Problem to work on — Copy every line that contains the string "Fabric" from the entries below.

Material for this exercise —
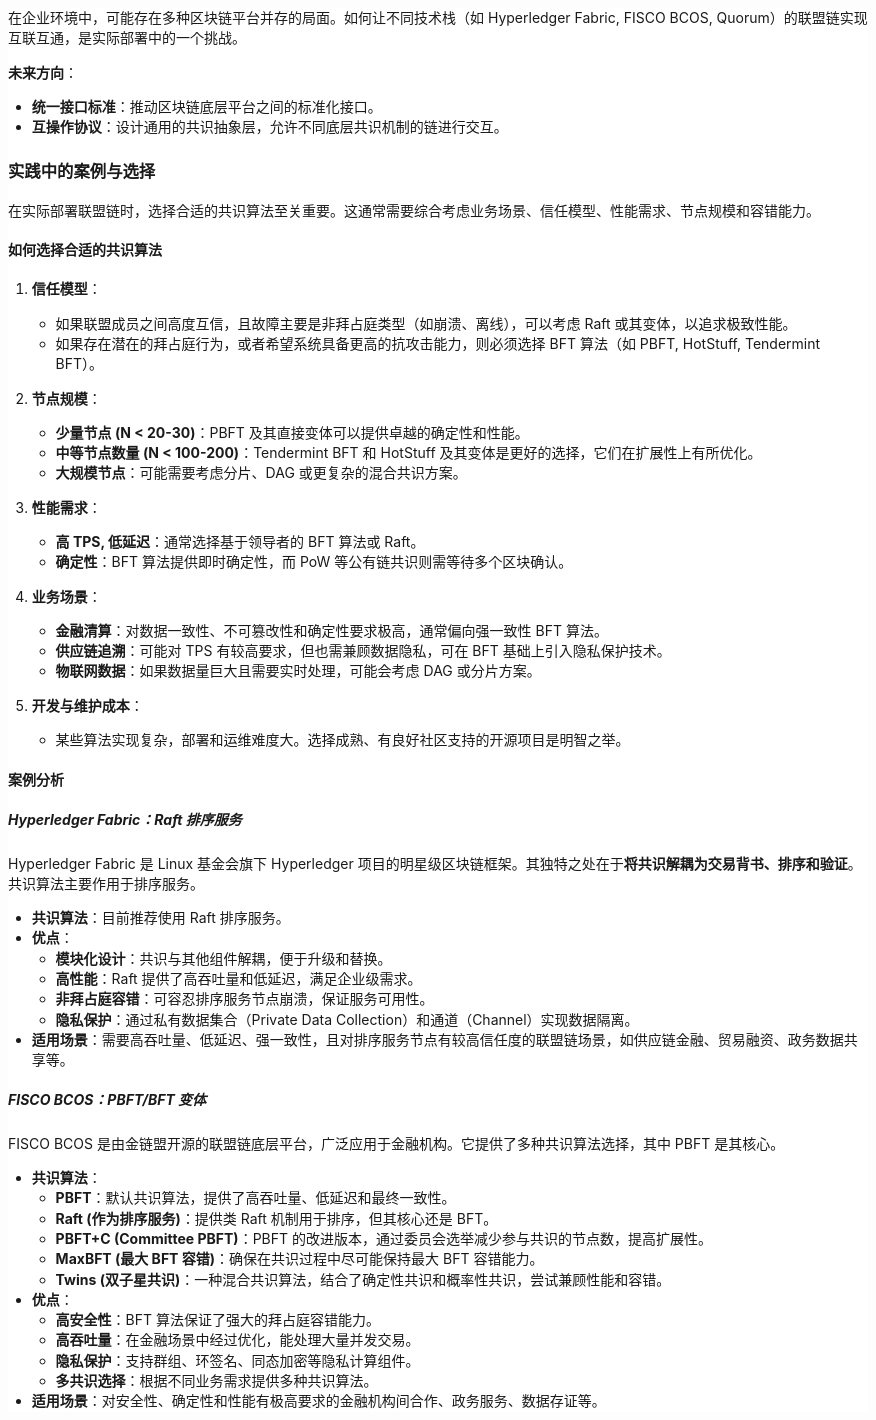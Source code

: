 在企业环境中，可能存在多种区块链平台并存的局面。如何让不同技术栈（如 Hyperledger Fabric, FISCO BCOS, Quorum）的联盟链实现互联互通，是实际部署中的一个挑战。

**未来方向**：
*   **统一接口标准**：推动区块链底层平台之间的标准化接口。
*   **互操作协议**：设计通用的共识抽象层，允许不同底层共识机制的链进行交互。

### 实践中的案例与选择

在实际部署联盟链时，选择合适的共识算法至关重要。这通常需要综合考虑业务场景、信任模型、性能需求、节点规模和容错能力。

#### 如何选择合适的共识算法

1.  **信任模型**：
    *   如果联盟成员之间高度互信，且故障主要是非拜占庭类型（如崩溃、离线），可以考虑 Raft 或其变体，以追求极致性能。
    *   如果存在潜在的拜占庭行为，或者希望系统具备更高的抗攻击能力，则必须选择 BFT 算法（如 PBFT, HotStuff, Tendermint BFT）。

2.  **节点规模**：
    *   **少量节点 (N < 20-30)**：PBFT 及其直接变体可以提供卓越的确定性和性能。
    *   **中等节点数量 (N < 100-200)**：Tendermint BFT 和 HotStuff 及其变体是更好的选择，它们在扩展性上有所优化。
    *   **大规模节点**：可能需要考虑分片、DAG 或更复杂的混合共识方案。

3.  **性能需求**：
    *   **高 TPS, 低延迟**：通常选择基于领导者的 BFT 算法或 Raft。
    *   **确定性**：BFT 算法提供即时确定性，而 PoW 等公有链共识则需等待多个区块确认。

4.  **业务场景**：
    *   **金融清算**：对数据一致性、不可篡改性和确定性要求极高，通常偏向强一致性 BFT 算法。
    *   **供应链追溯**：可能对 TPS 有较高要求，但也需兼顾数据隐私，可在 BFT 基础上引入隐私保护技术。
    *   **物联网数据**：如果数据量巨大且需要实时处理，可能会考虑 DAG 或分片方案。

5.  **开发与维护成本**：
    *   某些算法实现复杂，部署和运维难度大。选择成熟、有良好社区支持的开源项目是明智之举。

#### 案例分析

##### Hyperledger Fabric：Raft 排序服务

Hyperledger Fabric 是 Linux 基金会旗下 Hyperledger 项目的明星级区块链框架。其独特之处在于**将共识解耦为交易背书、排序和验证**。共识算法主要作用于排序服务。

*   **共识算法**：目前推荐使用 Raft 排序服务。
*   **优点**：
    *   **模块化设计**：共识与其他组件解耦，便于升级和替换。
    *   **高性能**：Raft 提供了高吞吐量和低延迟，满足企业级需求。
    *   **非拜占庭容错**：可容忍排序服务节点崩溃，保证服务可用性。
    *   **隐私保护**：通过私有数据集合（Private Data Collection）和通道（Channel）实现数据隔离。
*   **适用场景**：需要高吞吐量、低延迟、强一致性，且对排序服务节点有较高信任度的联盟链场景，如供应链金融、贸易融资、政务数据共享等。

##### FISCO BCOS：PBFT/BFT 变体

FISCO BCOS 是由金链盟开源的联盟链底层平台，广泛应用于金融机构。它提供了多种共识算法选择，其中 PBFT 是其核心。

*   **共识算法**：
    *   **PBFT**：默认共识算法，提供了高吞吐量、低延迟和最终一致性。
    *   **Raft (作为排序服务)**：提供类 Raft 机制用于排序，但其核心还是 BFT。
    *   **PBFT+C (Committee PBFT)**：PBFT 的改进版本，通过委员会选举减少参与共识的节点数，提高扩展性。
    *   **MaxBFT (最大 BFT 容错)**：确保在共识过程中尽可能保持最大 BFT 容错能力。
    *   **Twins (双子星共识)**：一种混合共识算法，结合了确定性共识和概率性共识，尝试兼顾性能和容错。
*   **优点**：
    *   **高安全性**：BFT 算法保证了强大的拜占庭容错能力。
    *   **高吞吐量**：在金融场景中经过优化，能处理大量并发交易。
    *   **隐私保护**：支持群组、环签名、同态加密等隐私计算组件。
    *   **多共识选择**：根据不同业务需求提供多种共识算法。
*   **适用场景**：对安全性、确定性和性能有极高要求的金融机构间合作、政务服务、数据存证等。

Output —
: 在企业环境中，可能存在多种区块链平台并存的局面。如何让不同技术栈（如 Hyperledger Fabric, FISCO BCOS, Quorum）的联盟链实现互联互通，是实际部署中的一个挑战。
##### Hyperledger Fabric：Raft 排序服务
Hyperledger Fabric 是 Linux 基金会旗下 Hyperledger 项目的明星级区块链框架。其独特之处在于**将共识解耦为交易背书、排序和验证**。共识算法主要作用于排序服务。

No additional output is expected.